Book Review: Are “Aggressive” Plants a Blessing or a Curse?

The purpose of plants is to make more plants. That is all they want to do. Gardeners sometimes frustrate, sometimes tolerate this will to reproduce.

Photo from
Photo from

Some plants are particularly successful in this endeavor. Oftentimes gardeners consider such plants mildly criminal. How often have we heard the word “thug” used in the context of the garden, as if Monardas were members of the Blackstone Rangers? (Confession: I have used this adjective on plants a few times myself.)

Plantiful, by Kristin Green, suggests a different point of view. She lays out how gardeners can collaborate with the botanical drive to reproduce. This collaboration enables gardeners to create large, bountiful gardens at a greatly reduced cost.

kristin green
Kristin Green. Photo from

Green practices what she preaches. She works as a professional gardener at Blithewold Mansion, a non-profit, public garden in Rhode Island.

The book is divided in three parts – the first deals with plants that spread primarily by seed. The second covers plants that spread mainly through roots, rhizomes, stolons, and stems.

Each section begins with a very clear and practical discussion of relevant propagation techniques for that group of plants. Then there are thumbnail descriptions of 50 plants of each type (150 plants in all – annuals, perennials, and smaller shrubs).
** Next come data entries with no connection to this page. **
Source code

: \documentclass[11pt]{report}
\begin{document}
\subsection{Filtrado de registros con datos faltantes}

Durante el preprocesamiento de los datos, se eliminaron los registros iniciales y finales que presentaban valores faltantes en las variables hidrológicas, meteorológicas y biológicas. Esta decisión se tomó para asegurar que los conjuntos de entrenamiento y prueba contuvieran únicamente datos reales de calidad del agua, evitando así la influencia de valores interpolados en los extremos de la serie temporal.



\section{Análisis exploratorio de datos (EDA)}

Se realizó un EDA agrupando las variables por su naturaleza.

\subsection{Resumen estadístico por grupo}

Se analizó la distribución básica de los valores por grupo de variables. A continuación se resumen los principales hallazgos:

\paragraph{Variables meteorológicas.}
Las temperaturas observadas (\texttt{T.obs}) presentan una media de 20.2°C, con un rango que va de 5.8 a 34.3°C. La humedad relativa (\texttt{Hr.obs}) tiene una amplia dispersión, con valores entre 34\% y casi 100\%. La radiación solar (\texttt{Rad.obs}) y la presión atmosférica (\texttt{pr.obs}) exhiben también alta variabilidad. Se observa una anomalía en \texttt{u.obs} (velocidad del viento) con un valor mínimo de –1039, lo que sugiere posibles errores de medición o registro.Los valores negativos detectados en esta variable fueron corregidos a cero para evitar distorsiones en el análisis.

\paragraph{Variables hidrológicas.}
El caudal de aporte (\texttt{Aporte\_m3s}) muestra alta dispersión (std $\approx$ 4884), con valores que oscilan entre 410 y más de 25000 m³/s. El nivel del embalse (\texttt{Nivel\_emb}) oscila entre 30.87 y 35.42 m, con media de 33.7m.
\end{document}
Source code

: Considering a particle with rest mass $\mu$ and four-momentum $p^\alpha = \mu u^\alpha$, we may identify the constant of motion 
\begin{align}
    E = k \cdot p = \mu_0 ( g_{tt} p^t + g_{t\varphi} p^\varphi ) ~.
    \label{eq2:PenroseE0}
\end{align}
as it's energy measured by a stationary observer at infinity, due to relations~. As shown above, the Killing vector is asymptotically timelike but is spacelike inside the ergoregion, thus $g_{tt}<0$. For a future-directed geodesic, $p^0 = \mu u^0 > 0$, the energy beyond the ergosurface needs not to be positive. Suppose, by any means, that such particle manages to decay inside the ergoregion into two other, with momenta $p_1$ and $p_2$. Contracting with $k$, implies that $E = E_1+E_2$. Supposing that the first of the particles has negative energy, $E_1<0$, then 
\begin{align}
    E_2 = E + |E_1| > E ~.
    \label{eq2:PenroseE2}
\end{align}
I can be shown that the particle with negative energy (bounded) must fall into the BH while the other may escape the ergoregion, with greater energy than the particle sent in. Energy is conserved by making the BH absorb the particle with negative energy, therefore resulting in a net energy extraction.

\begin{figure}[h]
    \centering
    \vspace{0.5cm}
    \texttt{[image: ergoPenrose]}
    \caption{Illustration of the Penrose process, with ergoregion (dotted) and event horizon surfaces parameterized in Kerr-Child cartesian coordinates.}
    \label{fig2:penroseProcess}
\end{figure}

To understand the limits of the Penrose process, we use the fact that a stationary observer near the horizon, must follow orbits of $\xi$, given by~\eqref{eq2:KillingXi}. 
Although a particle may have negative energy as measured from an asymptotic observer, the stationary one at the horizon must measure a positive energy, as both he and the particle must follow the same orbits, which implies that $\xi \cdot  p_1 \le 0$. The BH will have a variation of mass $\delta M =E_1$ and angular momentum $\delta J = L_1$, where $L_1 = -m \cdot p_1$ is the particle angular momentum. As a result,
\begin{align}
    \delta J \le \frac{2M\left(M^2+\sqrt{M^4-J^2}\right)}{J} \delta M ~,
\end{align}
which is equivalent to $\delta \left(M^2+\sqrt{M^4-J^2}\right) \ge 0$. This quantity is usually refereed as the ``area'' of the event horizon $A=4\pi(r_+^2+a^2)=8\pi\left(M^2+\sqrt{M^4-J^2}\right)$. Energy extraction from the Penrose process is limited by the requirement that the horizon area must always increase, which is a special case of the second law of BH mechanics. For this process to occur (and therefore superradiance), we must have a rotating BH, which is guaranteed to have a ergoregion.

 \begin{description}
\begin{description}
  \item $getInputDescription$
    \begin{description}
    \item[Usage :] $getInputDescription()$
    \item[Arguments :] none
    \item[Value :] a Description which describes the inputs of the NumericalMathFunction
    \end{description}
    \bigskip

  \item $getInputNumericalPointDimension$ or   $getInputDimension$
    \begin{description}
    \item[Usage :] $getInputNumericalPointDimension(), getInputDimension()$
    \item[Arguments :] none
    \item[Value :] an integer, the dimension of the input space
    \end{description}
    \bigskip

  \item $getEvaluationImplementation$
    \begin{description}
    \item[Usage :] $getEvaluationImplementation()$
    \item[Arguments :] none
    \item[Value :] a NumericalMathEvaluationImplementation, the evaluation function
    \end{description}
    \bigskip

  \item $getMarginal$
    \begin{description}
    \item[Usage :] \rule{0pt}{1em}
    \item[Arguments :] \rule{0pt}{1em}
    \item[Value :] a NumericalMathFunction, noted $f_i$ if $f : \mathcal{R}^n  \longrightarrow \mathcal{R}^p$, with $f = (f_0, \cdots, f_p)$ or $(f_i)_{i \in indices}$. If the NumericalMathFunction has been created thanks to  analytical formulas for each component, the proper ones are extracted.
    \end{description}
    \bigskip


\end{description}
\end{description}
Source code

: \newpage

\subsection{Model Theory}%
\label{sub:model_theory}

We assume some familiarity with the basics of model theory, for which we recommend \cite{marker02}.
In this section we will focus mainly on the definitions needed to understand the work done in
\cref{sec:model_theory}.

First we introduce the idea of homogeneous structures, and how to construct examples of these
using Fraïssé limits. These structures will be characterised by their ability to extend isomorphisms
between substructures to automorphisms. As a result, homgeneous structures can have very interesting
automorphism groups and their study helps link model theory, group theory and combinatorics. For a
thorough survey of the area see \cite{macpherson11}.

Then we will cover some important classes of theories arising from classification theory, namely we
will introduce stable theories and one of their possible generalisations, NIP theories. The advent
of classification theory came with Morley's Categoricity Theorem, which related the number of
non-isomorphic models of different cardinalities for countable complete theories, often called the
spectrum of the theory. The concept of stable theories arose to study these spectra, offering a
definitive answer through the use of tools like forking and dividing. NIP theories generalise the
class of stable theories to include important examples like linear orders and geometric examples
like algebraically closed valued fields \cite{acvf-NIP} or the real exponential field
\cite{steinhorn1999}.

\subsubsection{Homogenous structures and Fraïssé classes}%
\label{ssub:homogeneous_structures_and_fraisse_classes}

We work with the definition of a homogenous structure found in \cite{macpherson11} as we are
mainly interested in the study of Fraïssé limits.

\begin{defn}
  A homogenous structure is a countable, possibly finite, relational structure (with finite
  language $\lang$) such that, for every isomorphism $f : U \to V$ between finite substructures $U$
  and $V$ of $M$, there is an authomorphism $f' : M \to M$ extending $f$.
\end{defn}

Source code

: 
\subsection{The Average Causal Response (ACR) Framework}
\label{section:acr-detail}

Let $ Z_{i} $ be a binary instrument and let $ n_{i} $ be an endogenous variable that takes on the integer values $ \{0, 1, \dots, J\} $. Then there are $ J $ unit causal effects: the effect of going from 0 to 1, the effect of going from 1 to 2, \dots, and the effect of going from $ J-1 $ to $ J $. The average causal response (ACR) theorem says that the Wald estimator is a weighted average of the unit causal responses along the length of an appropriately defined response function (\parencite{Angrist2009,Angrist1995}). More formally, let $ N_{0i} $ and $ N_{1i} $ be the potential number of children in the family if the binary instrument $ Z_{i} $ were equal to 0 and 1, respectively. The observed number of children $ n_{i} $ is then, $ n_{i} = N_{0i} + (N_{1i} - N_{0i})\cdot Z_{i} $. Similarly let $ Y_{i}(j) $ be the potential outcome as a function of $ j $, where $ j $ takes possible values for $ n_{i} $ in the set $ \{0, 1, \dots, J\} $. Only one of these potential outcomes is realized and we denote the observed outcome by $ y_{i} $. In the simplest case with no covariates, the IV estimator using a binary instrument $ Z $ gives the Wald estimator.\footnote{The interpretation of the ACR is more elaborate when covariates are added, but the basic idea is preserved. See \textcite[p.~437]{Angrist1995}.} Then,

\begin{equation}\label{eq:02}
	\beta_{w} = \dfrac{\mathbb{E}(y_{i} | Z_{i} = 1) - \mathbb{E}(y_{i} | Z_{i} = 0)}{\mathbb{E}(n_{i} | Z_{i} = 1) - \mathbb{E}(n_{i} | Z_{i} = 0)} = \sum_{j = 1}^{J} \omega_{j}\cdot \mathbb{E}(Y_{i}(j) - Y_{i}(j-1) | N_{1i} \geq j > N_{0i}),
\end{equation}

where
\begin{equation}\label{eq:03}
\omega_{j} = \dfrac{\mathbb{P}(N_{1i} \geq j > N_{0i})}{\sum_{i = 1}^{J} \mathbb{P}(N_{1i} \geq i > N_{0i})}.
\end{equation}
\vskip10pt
I was particularly interested in the third section, which deals with overwintering tender perennials. The author enticed me with her discussion of how tender perennials can be used to keep the excitement at a high pitch in beds and borders.

In the past I have tried to overwinter Caladiums and was rewarded with bags of smelly tuber mush. Now I feel the confidence to try again. Also, I learned that I can overwinter just about all of my favorite container plants, including Pentas and Lantana. When you consider the cost of buying these plants every year, it is certainly worth the effort.

Anise Hyssop
Anise Hyssop spreads by seed.

There are a couple of caveats to “working with a generous nature”, as Kristin Green puts it. For one thing, generosity exists on a continuum. There are some plants that are so excessively generous that you may not want to deal with them in your garden. Which plants falls into that category will depend on where you garden.

Great Merrybells is a fine spring wildflower native to North America - and no pushover.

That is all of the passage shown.